PROBLEM -> Reproduce each entry exactly.

RECORDS SHOWN ->
◇ ◇ ◇ ◇ ◇ ◇ ◇

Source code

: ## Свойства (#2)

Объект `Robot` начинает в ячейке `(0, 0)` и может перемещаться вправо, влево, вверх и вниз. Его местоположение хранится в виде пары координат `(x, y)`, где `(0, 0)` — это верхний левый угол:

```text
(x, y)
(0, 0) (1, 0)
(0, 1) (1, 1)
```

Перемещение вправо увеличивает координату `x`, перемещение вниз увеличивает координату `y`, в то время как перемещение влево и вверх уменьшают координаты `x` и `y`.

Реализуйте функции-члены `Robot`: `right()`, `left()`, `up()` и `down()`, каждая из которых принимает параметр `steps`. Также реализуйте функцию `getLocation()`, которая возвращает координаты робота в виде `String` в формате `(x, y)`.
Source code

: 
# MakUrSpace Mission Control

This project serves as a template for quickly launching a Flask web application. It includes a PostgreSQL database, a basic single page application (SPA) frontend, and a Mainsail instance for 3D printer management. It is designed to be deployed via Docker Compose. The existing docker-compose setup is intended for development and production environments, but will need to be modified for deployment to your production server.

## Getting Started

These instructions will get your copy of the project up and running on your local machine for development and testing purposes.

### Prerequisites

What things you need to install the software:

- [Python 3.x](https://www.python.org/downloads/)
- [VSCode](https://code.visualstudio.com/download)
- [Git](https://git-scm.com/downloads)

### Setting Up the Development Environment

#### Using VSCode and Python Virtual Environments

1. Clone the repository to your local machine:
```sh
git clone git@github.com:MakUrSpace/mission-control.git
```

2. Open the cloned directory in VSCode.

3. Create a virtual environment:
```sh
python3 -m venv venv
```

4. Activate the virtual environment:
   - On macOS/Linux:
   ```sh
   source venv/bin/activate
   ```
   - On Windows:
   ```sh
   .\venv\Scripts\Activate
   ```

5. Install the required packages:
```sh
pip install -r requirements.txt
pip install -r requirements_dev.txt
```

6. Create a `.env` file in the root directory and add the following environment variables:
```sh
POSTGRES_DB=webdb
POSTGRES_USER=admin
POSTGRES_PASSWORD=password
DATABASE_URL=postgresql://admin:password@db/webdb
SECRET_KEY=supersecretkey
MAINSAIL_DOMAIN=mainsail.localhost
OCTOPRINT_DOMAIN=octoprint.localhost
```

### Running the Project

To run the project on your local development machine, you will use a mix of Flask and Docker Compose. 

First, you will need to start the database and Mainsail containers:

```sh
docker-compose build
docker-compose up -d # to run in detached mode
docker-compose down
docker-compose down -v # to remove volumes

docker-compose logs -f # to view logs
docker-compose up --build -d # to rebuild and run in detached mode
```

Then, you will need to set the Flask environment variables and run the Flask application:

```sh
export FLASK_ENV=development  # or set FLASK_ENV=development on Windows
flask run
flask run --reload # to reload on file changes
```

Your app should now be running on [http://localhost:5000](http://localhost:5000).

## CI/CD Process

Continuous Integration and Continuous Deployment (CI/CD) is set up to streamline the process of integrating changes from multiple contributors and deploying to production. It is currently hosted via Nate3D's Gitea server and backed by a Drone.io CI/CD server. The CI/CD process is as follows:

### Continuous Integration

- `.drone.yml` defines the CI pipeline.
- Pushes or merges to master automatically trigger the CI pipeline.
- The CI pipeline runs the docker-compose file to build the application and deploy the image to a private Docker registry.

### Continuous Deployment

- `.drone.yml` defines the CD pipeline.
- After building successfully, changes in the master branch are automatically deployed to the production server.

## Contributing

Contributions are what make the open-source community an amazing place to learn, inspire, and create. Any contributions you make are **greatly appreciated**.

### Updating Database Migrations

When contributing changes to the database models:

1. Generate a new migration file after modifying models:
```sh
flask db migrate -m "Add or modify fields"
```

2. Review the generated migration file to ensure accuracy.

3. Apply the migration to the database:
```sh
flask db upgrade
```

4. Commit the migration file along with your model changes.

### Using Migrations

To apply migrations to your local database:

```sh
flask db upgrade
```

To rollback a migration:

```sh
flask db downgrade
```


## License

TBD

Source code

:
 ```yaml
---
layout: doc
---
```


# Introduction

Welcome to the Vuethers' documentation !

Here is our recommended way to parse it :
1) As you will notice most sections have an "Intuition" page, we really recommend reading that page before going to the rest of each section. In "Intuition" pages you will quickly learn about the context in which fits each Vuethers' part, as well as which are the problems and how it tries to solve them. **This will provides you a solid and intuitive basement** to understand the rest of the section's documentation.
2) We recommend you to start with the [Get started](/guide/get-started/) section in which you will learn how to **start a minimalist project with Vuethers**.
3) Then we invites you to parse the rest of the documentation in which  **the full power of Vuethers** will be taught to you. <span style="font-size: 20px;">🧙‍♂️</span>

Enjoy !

◇ ◇ ◇ ◇ ◇ ◇ ◇

WRITTEN SOLUTION ->
Source code

: ## Свойства (#2)

Объект `Robot` начинает в ячейке `(0, 0)` и может перемещаться вправо, влево, вверх и вниз. Его местоположение хранится в виде пары координат `(x, y)`, где `(0, 0)` — это верхний левый угол:

```text
(x, y)
(0, 0) (1, 0)
(0, 1) (1, 1)
```

Перемещение вправо увеличивает координату `x`, перемещение вниз увеличивает координату `y`, в то время как перемещение влево и вверх уменьшают координаты `x` и `y`.

Реализуйте функции-члены `Robot`: `right()`, `left()`, `up()` и `down()`, каждая из которых принимает параметр `steps`. Также реализуйте функцию `getLocation()`, которая возвращает координаты робота в виде `String` в формате `(x, y)`.
Source code

: 
# MakUrSpace Mission Control

This project serves as a template for quickly launching a Flask web application. It includes a PostgreSQL database, a basic single page application (SPA) frontend, and a Mainsail instance for 3D printer management. It is designed to be deployed via Docker Compose. The existing docker-compose setup is intended for development and production environments, but will need to be modified for deployment to your production server.

## Getting Started

These instructions will get your copy of the project up and running on your local machine for development and testing purposes.

### Prerequisites

What things you need to install the software:

- [Python 3.x](https://www.python.org/downloads/)
- [VSCode](https://code.visualstudio.com/download)
- [Git](https://git-scm.com/downloads)

### Setting Up the Development Environment

#### Using VSCode and Python Virtual Environments

1. Clone the repository to your local machine:
```sh
git clone git@github.com:MakUrSpace/mission-control.git
```

2. Open the cloned directory in VSCode.

3. Create a virtual environment:
```sh
python3 -m venv venv
```

4. Activate the virtual environment:
   - On macOS/Linux:
   ```sh
   source venv/bin/activate
   ```
   - On Windows:
   ```sh
   .\venv\Scripts\Activate
   ```

5. Install the required packages:
```sh
pip install -r requirements.txt
pip install -r requirements_dev.txt
```

6. Create a `.env` file in the root directory and add the following environment variables:
```sh
POSTGRES_DB=webdb
POSTGRES_USER=admin
POSTGRES_PASSWORD=password
DATABASE_URL=postgresql://admin:password@db/webdb
SECRET_KEY=supersecretkey
MAINSAIL_DOMAIN=mainsail.localhost
OCTOPRINT_DOMAIN=octoprint.localhost
```

### Running the Project

To run the project on your local development machine, you will use a mix of Flask and Docker Compose. 

First, you will need to start the database and Mainsail containers:

```sh
docker-compose build
docker-compose up -d # to run in detached mode
docker-compose down
docker-compose down -v # to remove volumes

docker-compose logs -f # to view logs
docker-compose up --build -d # to rebuild and run in detached mode
```

Then, you will need to set the Flask environment variables and run the Flask application:

```sh
export FLASK_ENV=development  # or set FLASK_ENV=development on Windows
flask run
flask run --reload # to reload on file changes
```

Your app should now be running on [http://localhost:5000](http://localhost:5000).

## CI/CD Process

Continuous Integration and Continuous Deployment (CI/CD) is set up to streamline the process of integrating changes from multiple contributors and deploying to production. It is currently hosted via Nate3D's Gitea server and backed by a Drone.io CI/CD server. The CI/CD process is as follows:

### Continuous Integration

- `.drone.yml` defines the CI pipeline.
- Pushes or merges to master automatically trigger the CI pipeline.
- The CI pipeline runs the docker-compose file to build the application and deploy the image to a private Docker registry.

### Continuous Deployment

- `.drone.yml` defines the CD pipeline.
- After building successfully, changes in the master branch are automatically deployed to the production server.

## Contributing

Contributions are what make the open-source community an amazing place to learn, inspire, and create. Any contributions you make are **greatly appreciated**.

### Updating Database Migrations

When contributing changes to the database models:

1. Generate a new migration file after modifying models:
```sh
flask db migrate -m "Add or modify fields"
```

2. Review the generated migration file to ensure accuracy.

3. Apply the migration to the database:
```sh
flask db upgrade
```

4. Commit the migration file along with your model changes.

### Using Migrations

To apply migrations to your local database:

```sh
flask db upgrade
```

To rollback a migration:

```sh
flask db downgrade
```


## License

TBD

Source code

:
 ```yaml
---
layout: doc
---
```


# Introduction

Welcome to the Vuethers' documentation !

Here is our recommended way to parse it :
1) As you will notice most sections have an "Intuition" page, we really recommend reading that page before going to the rest of each section. In "Intuition" pages you will quickly learn about the context in which fits each Vuethers' part, as well as which are the problems and how it tries to solve them. **This will provides you a solid and intuitive basement** to understand the rest of the section's documentation.
2) We recommend you to start with the [Get started](/guide/get-started/) section in which you will learn how to **start a minimalist project with Vuethers**.
3) Then we invites you to parse the rest of the documentation in which  **the full power of Vuethers** will be taught to you. <span style="font-size: 20px;">🧙‍♂️</span>

Enjoy !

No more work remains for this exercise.